For brands, the biggest opportunities right now lie in the everyday, says Josy. “In solving real, local problems creatively. In designing for intent, not just identity. India is full of friction points – in education, gender, health, caste, tech access. And each one is a doorway for brands to create value – not just brand value, but human value.”
Sai pinpoints “the confluence of old and new” as India’s greatest creative tension of all. “We’re a country where tradition doesn’t get replaced, it gets repurposed. Where a grandmother’s ritual and a gen z’s fintech hack can live in the same ad, and feel completely natural.
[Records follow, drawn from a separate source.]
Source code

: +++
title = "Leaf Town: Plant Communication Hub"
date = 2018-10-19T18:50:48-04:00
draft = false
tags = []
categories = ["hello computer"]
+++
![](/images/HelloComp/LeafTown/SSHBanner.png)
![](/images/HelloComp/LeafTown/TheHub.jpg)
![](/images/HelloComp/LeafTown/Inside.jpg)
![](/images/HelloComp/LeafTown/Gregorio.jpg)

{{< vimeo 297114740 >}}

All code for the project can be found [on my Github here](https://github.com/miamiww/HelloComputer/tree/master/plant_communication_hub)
The smartest brands won’t pick between modern or cultural, they’ll learn how to fuse them, to create new behaviours that feel both future-facing and emotionally familiar. That’s where scale lives. That’s where trust gets built.
“We need to radically re-look at the reality that India isn’t just a business opportunity. India is a big creative opportunity. But too often, global brands treat it like a volume play: a test market for low-cost pilots, stripped-down product lines, or templated campaigns with dubbed voiceovers. That lens completely misses the point.”
He concludes: “If you’re not here to engage with India’s cultural complexity, its languages, rituals, contradictions, emotional truths, then you’re not really here. Because what India offers isn’t just scale. It’s a creative blueprint for the future. We’re not your experiment. We’re your next big idea, if you’re willing to listen.”